Risk Analysis and Scoring
Use a 1–5 × 1–5 matrix for probability × impact. Impact dimensions: customer-facing downtime, data exposure, revenue, and engineering toil. Anything scoring 15+ goes on the top-tier list and needs a named owner this cycle.
Confirm what regulated data the in-scope services touch. PHI pulls in HIPAA + BAA review; cardholder data pulls in PCI scope; EU resident data pulls in GDPR sub-processor obligations. Misclassification here is the most common reason auditors find a control gap later.
Single source of truth — Jira, Linear, or a Notion table linked from the engineering wiki. Each entry gets: ID, description, category (technical / security / vendor / schedule / compliance), score, owner, mitigation, status. Avoid private spreadsheets; auditors and successors won't find them.
Map each compliance-relevant risk to the affected control (CC6.x for access, CC7.x for monitoring, CC8.x for change management under SOC 2). Loop in the compliance lead or your Vanta/Drata/Secureframe owner to confirm the gap is registered and an evidence task exists.
Mitigation Planning
One human per risk, not a team. The owner drives the mitigation plan, reports status at the monthly review, and closes the entry.
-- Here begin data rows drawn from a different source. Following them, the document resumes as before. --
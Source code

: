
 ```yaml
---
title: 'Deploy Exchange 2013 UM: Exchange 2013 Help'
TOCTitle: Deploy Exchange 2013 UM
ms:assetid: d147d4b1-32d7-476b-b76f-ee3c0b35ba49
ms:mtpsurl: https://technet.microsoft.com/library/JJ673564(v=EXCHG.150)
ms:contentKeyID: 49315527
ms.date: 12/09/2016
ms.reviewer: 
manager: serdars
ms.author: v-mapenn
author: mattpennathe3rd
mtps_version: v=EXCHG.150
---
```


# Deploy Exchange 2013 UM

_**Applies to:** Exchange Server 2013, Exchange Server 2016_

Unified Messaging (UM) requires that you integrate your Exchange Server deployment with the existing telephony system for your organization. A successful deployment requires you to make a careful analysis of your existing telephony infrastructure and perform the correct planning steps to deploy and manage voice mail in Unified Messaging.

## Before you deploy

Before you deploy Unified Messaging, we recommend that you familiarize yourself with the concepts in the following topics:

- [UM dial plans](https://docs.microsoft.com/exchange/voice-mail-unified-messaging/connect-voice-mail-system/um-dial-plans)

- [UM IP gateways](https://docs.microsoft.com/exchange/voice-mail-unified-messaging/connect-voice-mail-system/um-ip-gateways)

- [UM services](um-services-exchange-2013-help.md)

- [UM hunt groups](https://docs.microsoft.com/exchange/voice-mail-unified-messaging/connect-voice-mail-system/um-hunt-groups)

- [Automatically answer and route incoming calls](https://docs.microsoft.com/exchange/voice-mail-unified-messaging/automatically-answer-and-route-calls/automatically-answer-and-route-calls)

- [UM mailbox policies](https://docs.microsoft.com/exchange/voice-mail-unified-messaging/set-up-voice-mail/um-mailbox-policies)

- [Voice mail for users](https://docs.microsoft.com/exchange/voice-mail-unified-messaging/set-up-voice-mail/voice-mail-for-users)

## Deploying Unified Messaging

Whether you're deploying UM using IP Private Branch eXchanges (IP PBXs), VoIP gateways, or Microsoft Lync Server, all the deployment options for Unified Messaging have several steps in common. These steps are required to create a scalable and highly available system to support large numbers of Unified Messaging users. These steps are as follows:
Rotate ownership when people change roles — orphaned risks are how a tracked gap becomes a Sev1.
Each plan needs: concrete engineering work (linked tickets), a target completion date, and the residual-risk score after mitigation. Vague mitigations ("improve observability") don't ship; "add SLO burn-rate alert on checkout-service p99" does.
For each release-related risk, document the trigger condition (error rate > X%, p99 > Y ms, customer support tickets > Z/hr) and the operator action (flip the LaunchDarkly flag, redeploy previous container tag, run the rollback migration). The PagerDuty runbook link goes here too.
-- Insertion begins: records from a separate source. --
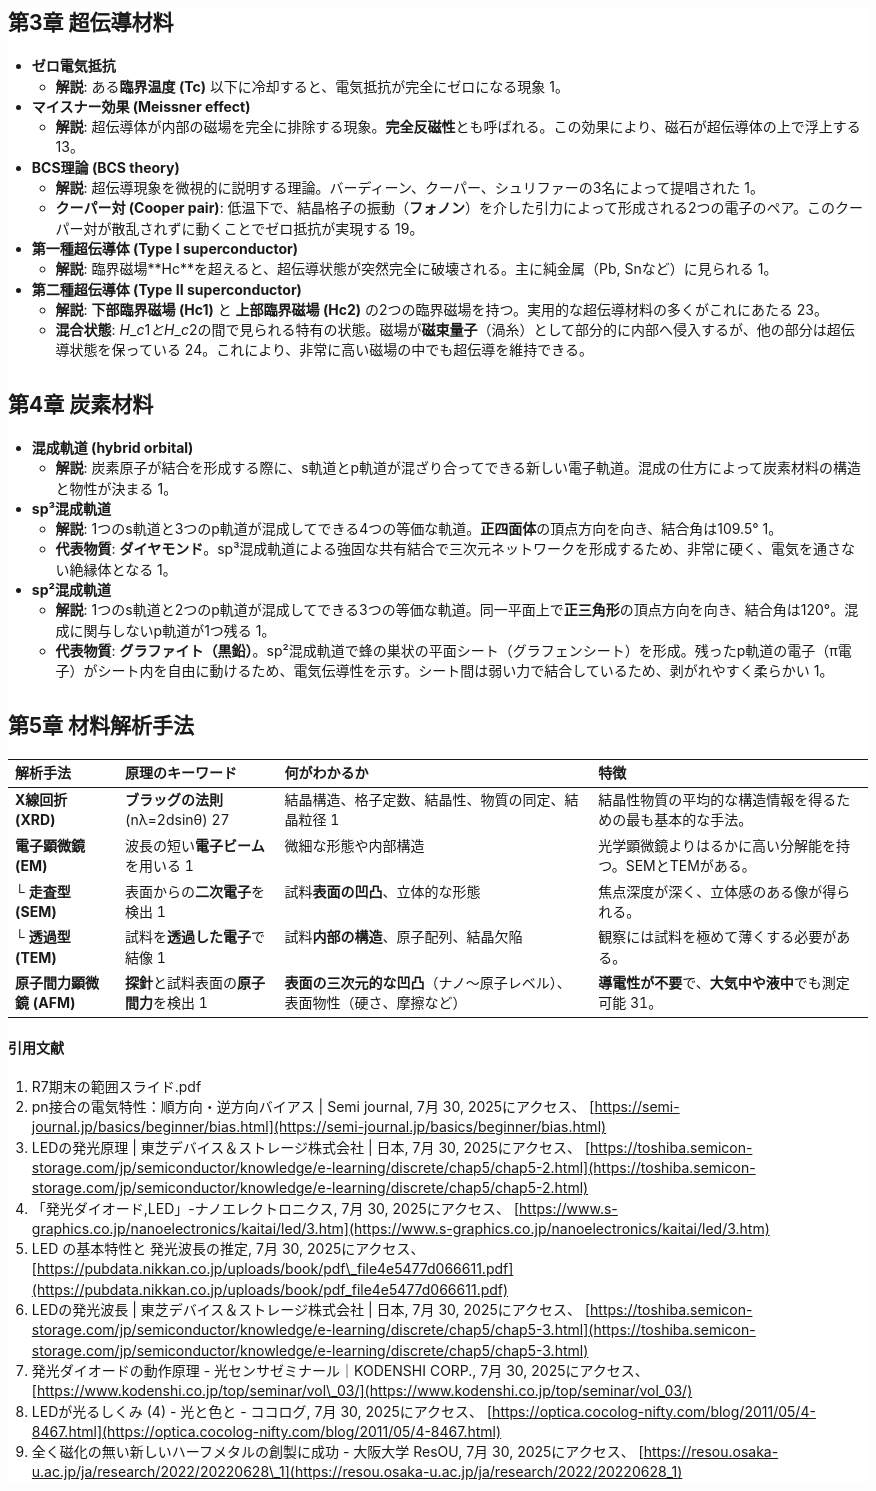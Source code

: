 ## **第3章 超伝導材料**

* **ゼロ電気抵抗**  
  * **解説**: ある**臨界温度 (Tc​)** 以下に冷却すると、電気抵抗が完全にゼロになる現象 1。  
* **マイスナー効果 (Meissner effect)**  
  * **解説**: 超伝導体が内部の磁場を完全に排除する現象。**完全反磁性**とも呼ばれる。この効果により、磁石が超伝導体の上で浮上する 13。  
* **BCS理論 (BCS theory)**  
  * **解説**: 超伝導現象を微視的に説明する理論。バーディーン、クーパー、シュリファーの3名によって提唱された 1。  
  * **クーパー対 (Cooper pair)**: 低温下で、結晶格子の振動（**フォノン**）を介した引力によって形成される2つの電子のペア。このクーパー対が散乱されずに動くことでゼロ抵抗が実現する 19。  
* **第一種超伝導体 (Type I superconductor)**  
  * **解説**: 臨界磁場\*\*Hc​\*\*を超えると、超伝導状態が突然完全に破壊される。主に純金属（Pb, Snなど）に見られる 1。  
* **第二種超伝導体 (Type II superconductor)**  
  * **解説**: **下部臨界磁場 (Hc1​)** と **上部臨界磁場 (Hc2​)** の2つの臨界磁場を持つ。実用的な超伝導材料の多くがこれにあたる 23。  
  * **混合状態**: $H\_{c1}とH\_{c2}$の間で見られる特有の状態。磁場が**磁束量子**（渦糸）として部分的に内部へ侵入するが、他の部分は超伝導状態を保っている 24。これにより、非常に高い磁場の中でも超伝導を維持できる。

## **第4章 炭素材料**

* **混成軌道 (hybrid orbital)**  
  * **解説**: 炭素原子が結合を形成する際に、s軌道とp軌道が混ざり合ってできる新しい電子軌道。混成の仕方によって炭素材料の構造と物性が決まる 1。  
* **sp³混成軌道**  
  * **解説**: 1つのs軌道と3つのp軌道が混成してできる4つの等価な軌道。**正四面体**の頂点方向を向き、結合角は109.5° 1。  
  * **代表物質**: **ダイヤモンド**。sp³混成軌道による強固な共有結合で三次元ネットワークを形成するため、非常に硬く、電気を通さない絶縁体となる 1。  
* **sp²混成軌道**  
  * **解説**: 1つのs軌道と2つのp軌道が混成してできる3つの等価な軌道。同一平面上で**正三角形**の頂点方向を向き、結合角は120°。混成に関与しないp軌道が1つ残る 1。  
  * **代表物質**: **グラファイト（黒鉛）**。sp²混成軌道で蜂の巣状の平面シート（グラフェンシート）を形成。残ったp軌道の電子（π電子）がシート内を自由に動けるため、電気伝導性を示す。シート間は弱い力で結合しているため、剥がれやすく柔らかい 1。

## **第5章 材料解析手法**

| 解析手法 | 原理のキーワード | 何がわかるか | 特徴 |
| :---- | :---- | :---- | :---- |
| **X線回折 (XRD)** | **ブラッグの法則** (nλ=2dsinθ) 27 | 結晶構造、格子定数、結晶性、物質の同定、結晶粒径 1 | 結晶性物質の平均的な構造情報を得るための最も基本的な手法。 |
| **電子顕微鏡 (EM)** | 波長の短い**電子ビーム**を用いる 1 | 微細な形態や内部構造 | 光学顕微鏡よりはるかに高い分解能を持つ。SEMとTEMがある。 |
| └ **走査型 (SEM)** | 表面からの**二次電子**を検出 1 | 試料**表面の凹凸**、立体的な形態 | 焦点深度が深く、立体感のある像が得られる。 |
| └ **透過型 (TEM)** | 試料を**透過した電子**で結像 1 | 試料**内部の構造**、原子配列、結晶欠陥 | 観察には試料を極めて薄くする必要がある。 |
| **原子間力顕微鏡 (AFM)** | **探針**と試料表面の**原子間力**を検出 1 | **表面の三次元的な凹凸**（ナノ～原子レベル）、表面物性（硬さ、摩擦など） | **導電性が不要**で、**大気中や液中**でも測定可能 31。 |

#### **引用文献**

1. R7期末の範囲スライド.pdf  
2. pn接合の電気特性：順方向・逆方向バイアス | Semi journal, 7月 30, 2025にアクセス、 [https://semi-journal.jp/basics/beginner/bias.html](https://semi-journal.jp/basics/beginner/bias.html)  
3. LEDの発光原理 | 東芝デバイス＆ストレージ株式会社 | 日本, 7月 30, 2025にアクセス、 [https://toshiba.semicon-storage.com/jp/semiconductor/knowledge/e-learning/discrete/chap5/chap5-2.html](https://toshiba.semicon-storage.com/jp/semiconductor/knowledge/e-learning/discrete/chap5/chap5-2.html)  
4. 「発光ダイオード,LED」-ナノエレクトロニクス, 7月 30, 2025にアクセス、 [https://www.s-graphics.co.jp/nanoelectronics/kaitai/led/3.htm](https://www.s-graphics.co.jp/nanoelectronics/kaitai/led/3.htm)  
5. LED の基本特性と 発光波長の推定, 7月 30, 2025にアクセス、 [https://pubdata.nikkan.co.jp/uploads/book/pdf\_file4e5477d066611.pdf](https://pubdata.nikkan.co.jp/uploads/book/pdf_file4e5477d066611.pdf)  
6. LEDの発光波長 | 東芝デバイス＆ストレージ株式会社 | 日本, 7月 30, 2025にアクセス、 [https://toshiba.semicon-storage.com/jp/semiconductor/knowledge/e-learning/discrete/chap5/chap5-3.html](https://toshiba.semicon-storage.com/jp/semiconductor/knowledge/e-learning/discrete/chap5/chap5-3.html)  
7. 発光ダイオードの動作原理 \- 光センサゼミナール｜KODENSHI CORP., 7月 30, 2025にアクセス、 [https://www.kodenshi.co.jp/top/seminar/vol\_03/](https://www.kodenshi.co.jp/top/seminar/vol_03/)  
8. LEDが光るしくみ (4) \- 光と色と \- ココログ, 7月 30, 2025にアクセス、 [https://optica.cocolog-nifty.com/blog/2011/05/4-8467.html](https://optica.cocolog-nifty.com/blog/2011/05/4-8467.html)  
9. 全く磁化の無い新しいハーフメタルの創製に成功 \- 大阪大学 ResOU, 7月 30, 2025にアクセス、 [https://resou.osaka-u.ac.jp/ja/research/2022/20220628\_1](https://resou.osaka-u.ac.jp/ja/research/2022/20220628_1)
After applying mitigations, re-score each top-tier risk. Anything still scoring 15+ is residual exposure leadership needs to accept explicitly — it doesn't go away because you wrote a plan.
Monitoring and Control
If the risk has a leading indicator (Dependabot critical-CVE count, certificate days-to-expiry, p99 latency budget burn), it goes on a dashboard with an alert routing to the risk owner — not a deprecated #alerts channel. "Backup nightly green for 18 months" without a restore test is not monitoring.
30 minutes, calendar-recurring. Owners report status on their entries, retire mitigated risks, add new ones surfaced since last cycle. Skipping the review is how registers become museum pieces.
Quarterly drill into a non-prod environment: restore the latest backup, redeploy the previous container tag, run the down migration. The first restore attempt usually fails on a rotated credential or a missing IAM permission — finding that during a drill is the point.
Stakeholder Communication
For any risk still rated High or Critical after mitigation, schedule a 15-minute briefing with engineering leadership. Capture the explicit accept/reject decision in the register so it's defensible at the next audit walkthrough.
One Slack post per cycle: top three risks, owners, target dates, and a link to the register. Async visibility prevents "nobody told me" surprises during release weeks.
Look back at the cycle: which risks materialized despite mitigation, which we missed entirely, and which controls actually held. Feed the answers into next quarter's identification step — that's how risk management compounds instead of resetting.